> TO DO
Look below for lines that hold the string "documentclass" and copy each one.

> THE DATA
⟨

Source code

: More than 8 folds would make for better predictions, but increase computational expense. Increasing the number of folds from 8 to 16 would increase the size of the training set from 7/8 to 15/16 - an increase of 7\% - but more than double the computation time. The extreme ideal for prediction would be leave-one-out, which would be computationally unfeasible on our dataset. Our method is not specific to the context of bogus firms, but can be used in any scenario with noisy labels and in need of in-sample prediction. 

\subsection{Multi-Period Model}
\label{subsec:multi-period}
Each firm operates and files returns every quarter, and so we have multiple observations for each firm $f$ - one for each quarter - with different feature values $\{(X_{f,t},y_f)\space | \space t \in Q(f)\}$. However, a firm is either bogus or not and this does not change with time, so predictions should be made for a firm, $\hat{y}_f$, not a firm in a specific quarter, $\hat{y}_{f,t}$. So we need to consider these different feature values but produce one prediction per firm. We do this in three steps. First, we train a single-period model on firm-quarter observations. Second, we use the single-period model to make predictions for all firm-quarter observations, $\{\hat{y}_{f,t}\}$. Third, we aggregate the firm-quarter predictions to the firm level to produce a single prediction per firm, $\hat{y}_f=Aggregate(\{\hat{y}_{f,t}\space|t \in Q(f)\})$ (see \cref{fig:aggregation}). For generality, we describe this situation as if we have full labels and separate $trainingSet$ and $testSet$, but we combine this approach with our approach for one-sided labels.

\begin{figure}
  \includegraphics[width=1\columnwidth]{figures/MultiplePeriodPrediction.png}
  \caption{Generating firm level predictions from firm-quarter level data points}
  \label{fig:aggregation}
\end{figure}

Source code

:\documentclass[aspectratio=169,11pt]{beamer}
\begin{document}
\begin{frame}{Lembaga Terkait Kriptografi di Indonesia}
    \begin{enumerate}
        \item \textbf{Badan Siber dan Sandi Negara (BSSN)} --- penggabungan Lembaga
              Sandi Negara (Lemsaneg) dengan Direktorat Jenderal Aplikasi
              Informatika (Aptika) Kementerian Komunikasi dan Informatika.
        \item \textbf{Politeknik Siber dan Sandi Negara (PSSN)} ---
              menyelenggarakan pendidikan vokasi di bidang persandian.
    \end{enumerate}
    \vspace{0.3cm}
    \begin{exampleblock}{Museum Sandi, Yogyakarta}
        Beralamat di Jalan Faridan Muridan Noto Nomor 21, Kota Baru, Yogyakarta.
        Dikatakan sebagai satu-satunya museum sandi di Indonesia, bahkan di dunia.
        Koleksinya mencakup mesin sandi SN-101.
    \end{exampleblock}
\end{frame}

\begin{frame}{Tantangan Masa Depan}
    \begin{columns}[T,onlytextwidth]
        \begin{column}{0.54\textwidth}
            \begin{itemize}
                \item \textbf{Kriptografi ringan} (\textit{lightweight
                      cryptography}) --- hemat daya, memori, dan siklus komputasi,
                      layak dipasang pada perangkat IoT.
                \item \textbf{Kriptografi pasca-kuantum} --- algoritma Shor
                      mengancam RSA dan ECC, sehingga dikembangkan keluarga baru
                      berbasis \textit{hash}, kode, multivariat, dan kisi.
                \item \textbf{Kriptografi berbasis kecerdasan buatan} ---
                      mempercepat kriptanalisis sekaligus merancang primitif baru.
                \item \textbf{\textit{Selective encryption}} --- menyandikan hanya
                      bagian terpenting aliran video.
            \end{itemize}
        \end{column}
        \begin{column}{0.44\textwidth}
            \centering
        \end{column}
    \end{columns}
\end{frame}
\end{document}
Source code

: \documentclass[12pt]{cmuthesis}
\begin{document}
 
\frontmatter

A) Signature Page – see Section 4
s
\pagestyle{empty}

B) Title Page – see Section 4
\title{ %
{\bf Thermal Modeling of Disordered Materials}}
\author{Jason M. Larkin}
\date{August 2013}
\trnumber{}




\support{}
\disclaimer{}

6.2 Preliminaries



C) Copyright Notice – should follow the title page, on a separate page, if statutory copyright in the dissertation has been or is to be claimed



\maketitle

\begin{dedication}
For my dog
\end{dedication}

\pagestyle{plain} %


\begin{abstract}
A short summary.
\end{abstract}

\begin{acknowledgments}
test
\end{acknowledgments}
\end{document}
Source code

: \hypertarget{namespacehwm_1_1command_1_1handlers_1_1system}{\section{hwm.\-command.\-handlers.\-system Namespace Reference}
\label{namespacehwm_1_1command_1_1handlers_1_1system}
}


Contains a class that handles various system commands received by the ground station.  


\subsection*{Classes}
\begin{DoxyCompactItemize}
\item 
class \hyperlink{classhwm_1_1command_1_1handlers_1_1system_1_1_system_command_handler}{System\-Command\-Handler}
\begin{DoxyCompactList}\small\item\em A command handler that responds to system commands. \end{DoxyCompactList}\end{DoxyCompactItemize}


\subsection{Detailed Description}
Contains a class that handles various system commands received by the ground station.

⟩

> SOLUTION FOR THIS PROBLEM
:\documentclass[aspectratio=169,11pt]{beamer}
: \documentclass[12pt]{cmuthesis}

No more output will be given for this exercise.